# AIM OF THE TASK:
Search the data below for "主险合同终止"; list each line that holds it.

# INPUT FOR THIS TASK:

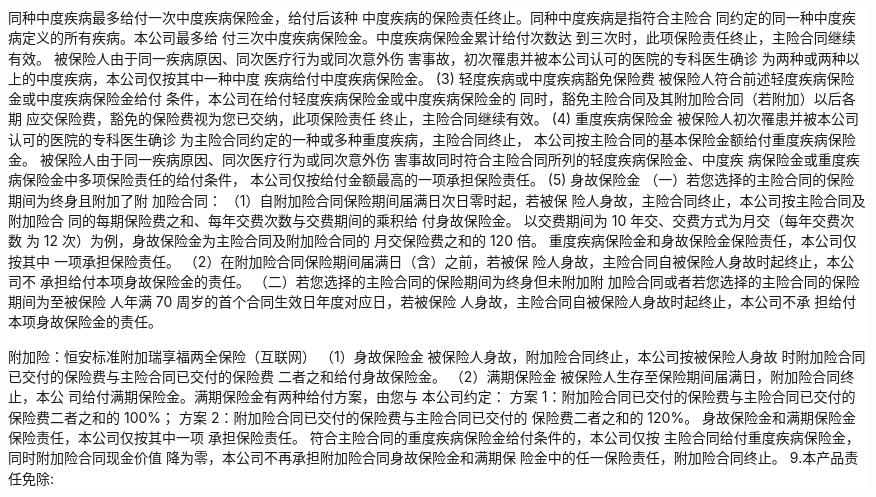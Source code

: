 同种中度疾病最多给付一次中度疾病保险金，给付后该种
中度疾病的保险责任终止。同种中度疾病是指符合主险合
同约定的同一种中度疾病定义的所有疾病。本公司最多给
付三次中度疾病保险金。中度疾病保险金累计给付次数达
到三次时，此项保险责任终止，主险合同继续有效。 
被保险人由于同一疾病原因、同次医疗行为或同次意外伤
害事故，初次罹患并被本公司认可的医院的专科医生确诊
为两种或两种以上的中度疾病，本公司仅按其中一种中度
疾病给付中度疾病保险金。 
(3) 轻度疾病或中度疾病豁免保险费 
被保险人符合前述轻度疾病保险金或中度疾病保险金给付
条件，本公司在给付轻度疾病保险金或中度疾病保险金的
同时，豁免主险合同及其附加险合同（若附加）以后各期
应交保险费，豁免的保险费视为您已交纳，此项保险责任
终止，主险合同继续有效。 
(4) 重度疾病保险金 
被保险人初次罹患并被本公司认可的医院的专科医生确诊
为主险合同约定的一种或多种重度疾病，主险合同终止，
本公司按主险合同的基本保险金额给付重度疾病保险金。 
被保险人由于同一疾病原因、同次医疗行为或同次意外伤
害事故同时符合主险合同所列的轻度疾病保险金、中度疾
病保险金或重度疾病保险金中多项保险责任的给付条件，
本公司仅按给付金额最高的一项承担保险责任。 
(5) 身故保险金 
（一）若您选择的主险合同的保险期间为终身且附加了附
加险合同： 
（1）自附加险合同保险期间届满日次日零时起，若被保
险人身故，主险合同终止，本公司按主险合同及附加险合
同的每期保险费之和、每年交费次数与交费期间的乘积给
付身故保险金。 
以交费期间为 10 年交、交费方式为月交（每年交费次数
为 12 次）为例，身故保险金为主险合同及附加险合同的
月交保险费之和的 120 倍。 
重度疾病保险金和身故保险金保险责任，本公司仅按其中
一项承担保险责任。 
（2）在附加险合同保险期间届满日（含）之前，若被保
险人身故，主险合同自被保险人身故时起终止，本公司不
承担给付本项身故保险金的责任。 
（二）若您选择的主险合同的保险期间为终身但未附加附
加险合同或者若您选择的主险合同的保险期间为至被保险
人年满 70 周岁的首个合同生效日年度对应日，若被保险
人身故，主险合同自被保险人身故时起终止，本公司不承
担给付本项身故保险金的责任。 
 
附加险：恒安标准附加瑞享福两全保险（互联网） 
（1）身故保险金 
被保险人身故，附加险合同终止，本公司按被保险人身故
时附加险合同已交付的保险费与主险合同已交付的保险费
二者之和给付身故保险金。 
（2）满期保险金 
被保险人生存至保险期间届满日，附加险合同终止，本公
司给付满期保险金。满期保险金有两种给付方案，由您与
本公司约定： 
方案 1：附加险合同已交付的保险费与主险合同已交付的
保险费二者之和的 100%； 
方案 2：附加险合同已交付的保险费与主险合同已交付的
保险费二者之和的 120%。 
身故保险金和满期保险金保险责任，本公司仅按其中一项
承担保险责任。 
符合主险合同的重度疾病保险金给付条件的，本公司仅按
主险合同给付重度疾病保险金，同时附加险合同现金价值
降为零，本公司不再承担附加险合同身故保险金和满期保
险金中的任一保险责任，附加险合同终止。 
9.本产品责任免除:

# WRITTEN SOLUTION:
为主险合同约定的一种或多种重度疾病，主险合同终止，
险人身故，主险合同终止，本公司按主险合同及附加险合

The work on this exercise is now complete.